AMA/Gemini Group, Australia’s largest automotive collision repair network, has thrown its weight behind Industry 4.0 innovator Tradiebot Industries’ Repair-bot project being developed in conjunction with Swinburne University.

With backing from the Australian Government’s Innovative Manufacturing Cooperative Research Centre (IMCRC), the stage one, $1.2 million collaborative Repair-bot project is making use of 3D printing technologies and robotics along with novel materials to enable automated rapid repair service for plastic car parts.

“Commitment from leading industry players such as the AMA/Gemini Group is a positive indication we are on track in solving current obstacles in the automotive collision repair industry around the repairs of plastic components,” said Tradiebot Industries Founder Mario Dimovski.

“We look forward to building our relationship with the AMA/Gemini Group as we work together towards developing new technologies, skills, materials and complex automated collision repair systems.”

“With advances in vehicle technology, parts costs rising and skills availability ever challenging, we are constantly looking at ways to advance the industry, refine our operation and continually deliver on our ability to provide value to our clients and customers,” said Dave Calder, Corporate General Manager, AMA/Gemini Group. “Innovation is core to our business and we are delighted to be collaborating with the leaders in this space, Tradiebot Industries and Swinburne University.

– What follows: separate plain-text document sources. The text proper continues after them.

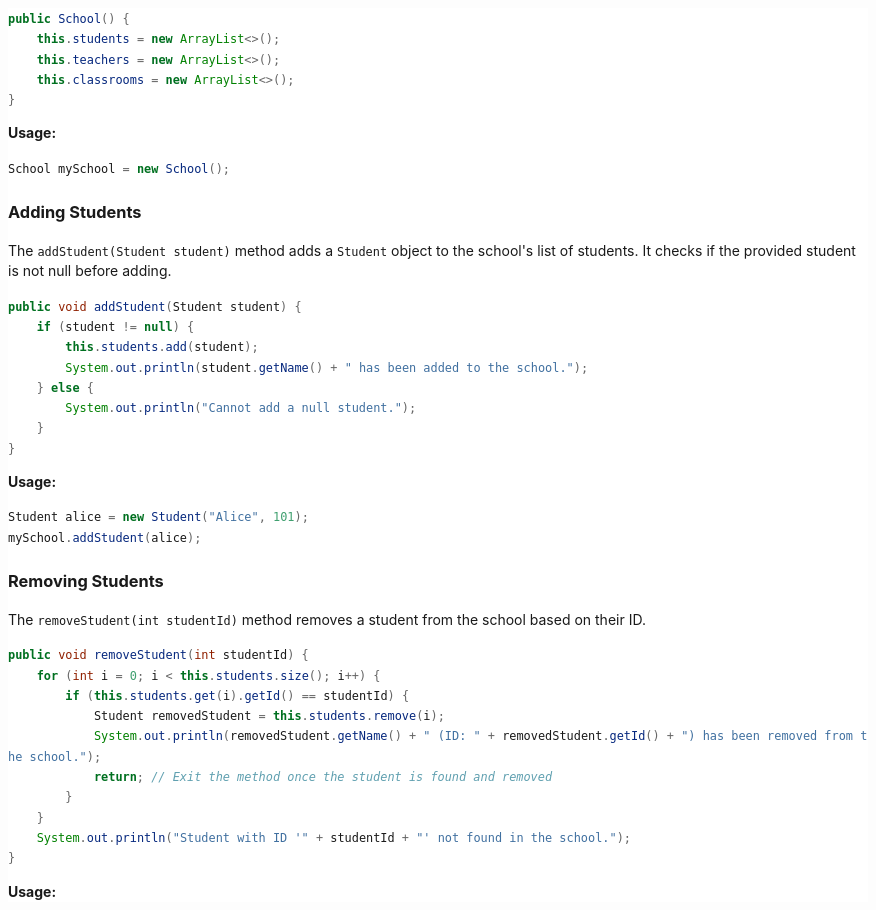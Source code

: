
 ```java
public School() {
    this.students = new ArrayList<>();
    this.teachers = new ArrayList<>();
    this.classrooms = new ArrayList<>();
}
```

**Usage:**

```java
School mySchool = new School();
```

### Adding Students

The `addStudent(Student student)` method adds a `Student` object to the school's list of students. It checks if the provided student is not null before adding.

```java
public void addStudent(Student student) {
    if (student != null) {
        this.students.add(student);
        System.out.println(student.getName() + " has been added to the school.");
    } else {
        System.out.println("Cannot add a null student.");
    }
}
```

**Usage:**

```java
Student alice = new Student("Alice", 101);
mySchool.addStudent(alice);
```

### Removing Students

The `removeStudent(int studentId)` method removes a student from the school based on their ID.

```java
public void removeStudent(int studentId) {
    for (int i = 0; i < this.students.size(); i++) {
        if (this.students.get(i).getId() == studentId) {
            Student removedStudent = this.students.remove(i);
            System.out.println(removedStudent.getName() + " (ID: " + removedStudent.getId() + ") has been removed from the school.");
            return; // Exit the method once the student is found and removed
        }
    }
    System.out.println("Student with ID '" + studentId + "' not found in the school.");
}
```

**Usage:**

“The research and development of augmented repair processing, 3D printing, robotics and the advancement in industry 4.0 technologies is a perfect fit and positive outputs of our collaboration will generate immense value to the automotive repair industry.”

“The Swinburne research team is excited to welcome AMA/Gemini as a collaborator on the Repair-bot project with Tradiebot Industries,” said Dr Mats Isaksson, Swinburne University of Technology. “My team and I look forward to the added industry expertise that David Calder and his team will offer.

“This sector is highly concentrated and ferociously competitive, so a solution like the Repair-bot has the potential to be truly transformational, using Industry 4.0 technologies to reduce material wastage, ease the pain of ever more complex and restrictive design elements, and take on routine tasks in an increasingly tightly skilled labour market.”

As well as improving procedures in the automotive repair industry, the collaboration is a further sign that the $7 billion Australian industry has started down the path of digital transformation, with technologies that have the potential to lead the world.